We must keep pushing toward justice together. Standing up against unequal and inadequate education is all our fight. Eliminating crushing college debt is all our fight. Confronting discrimination, and making the economy work for everyone, is all our fight.

America’s labor unions wage these fights. Millennials understand that—a strong majority of people aged 18 to 29 surveyed by the Pew Research Center holds a favorable view of labor unions. Rightly so—union members earn better wages and benefits than nonunion workers. Unions allow workers to have a say in the workplace. And, where union membership is higher, children are better off.
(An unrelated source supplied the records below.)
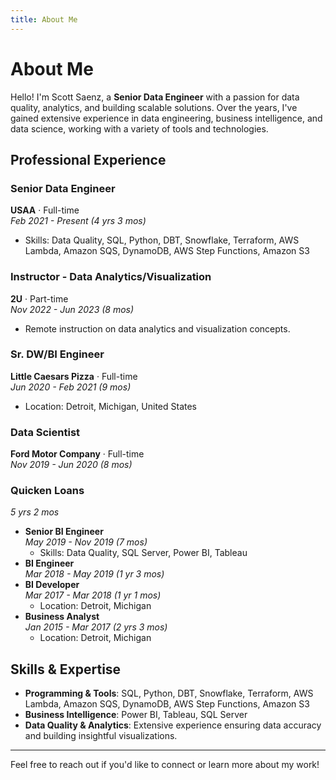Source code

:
 ```yaml
---
title: About Me
---
```


# About Me

Hello! I'm Scott Saenz, a **Senior Data Engineer** with a passion for data quality, analytics, and building scalable solutions. Over the years, I've gained extensive experience in data engineering, business intelligence, and data science, working with a variety of tools and technologies.

## Professional Experience

### **Senior Data Engineer**  
**USAA** · Full-time  
_Feb 2021 - Present (4 yrs 3 mos)_  
- Skills: Data Quality, SQL, Python, DBT, Snowflake, Terraform, AWS Lambda, Amazon SQS, DynamoDB, AWS Step Functions, Amazon S3

### **Instructor - Data Analytics/Visualization**  
**2U** · Part-time  
_Nov 2022 - Jun 2023 (8 mos)_  
- Remote instruction on data analytics and visualization concepts.

### **Sr. DW/BI Engineer**  
**Little Caesars Pizza** · Full-time  
_Jun 2020 - Feb 2021 (9 mos)_  
- Location: Detroit, Michigan, United States

### **Data Scientist**  
**Ford Motor Company** · Full-time  
_Nov 2019 - Jun 2020 (8 mos)_

### **Quicken Loans**  
_5 yrs 2 mos_  
- **Senior BI Engineer**  
  _May 2019 - Nov 2019 (7 mos)_  
  - Skills: Data Quality, SQL Server, Power BI, Tableau  
- **BI Engineer**  
  _Mar 2018 - May 2019 (1 yr 3 mos)_  
- **BI Developer**  
  _Mar 2017 - Mar 2018 (1 yr 1 mos)_  
  - Location: Detroit, Michigan  
- **Business Analyst**  
  _Jan 2015 - Mar 2017 (2 yrs 3 mos)_  
  - Location: Detroit, Michigan  

## Skills & Expertise
- **Programming & Tools**: SQL, Python, DBT, Snowflake, Terraform, AWS Lambda, Amazon SQS, DynamoDB, AWS Step Functions, Amazon S3  
- **Business Intelligence**: Power BI, Tableau, SQL Server  
- **Data Quality & Analytics**: Extensive experience ensuring data accuracy and building insightful visualizations.

---

Feel free to reach out if you'd like to connect or learn more about my work!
Millennials are helping to shape the AFT, and the AFT is working to give this generation a leg up. The AFT has the longest-established graduate teaching and research assistant local unions in the country, and the leaders of those locals are among the youngest elected leaders of unions in the United States today. The AFT has an array of teacher leader programs, including the Florida Education Association’s FYRE (Florida’s Young Remarkable Educators) program, which taps promising young educators and provides them with opportunities for mentoring and leadership roles in the union, and to connect with others interested in driving change in the profession.

The AFT also is working to make college more affordable. Some AFT affiliates are using tools developed by Jobs with Justice to offer online guidance and workshops to help people pay off student debt, which grows by an estimated $2,726.27 every second, according to MarketWatch. One workshop participant cut $600 from her monthly loan payment.

Both Democratic candidates for president also have proposals to address college affordability. We favor Hillary Clinton’s New College Compact, which translates the value of affordable college to a sustainable plan that allows students to attend a four-year public college without taking out loans for tuition or to attend a community college tuition-free, encourages states to invest in higher education, and reduces interest rates for people with student loans.

Bridging generational divides takes giving people voice and listening to things that might be hard to hear. My generation hasn’t left the world in such great shape, though not for lack of trying. So I’m asking my fellow baby boomer idealists to understand millennials’ frustration, to tap into their incredible energy, and to recognize their passion and altruism. Maybe if we work across generations, together we can create a better America that ensures opportunity, equality and justice for all.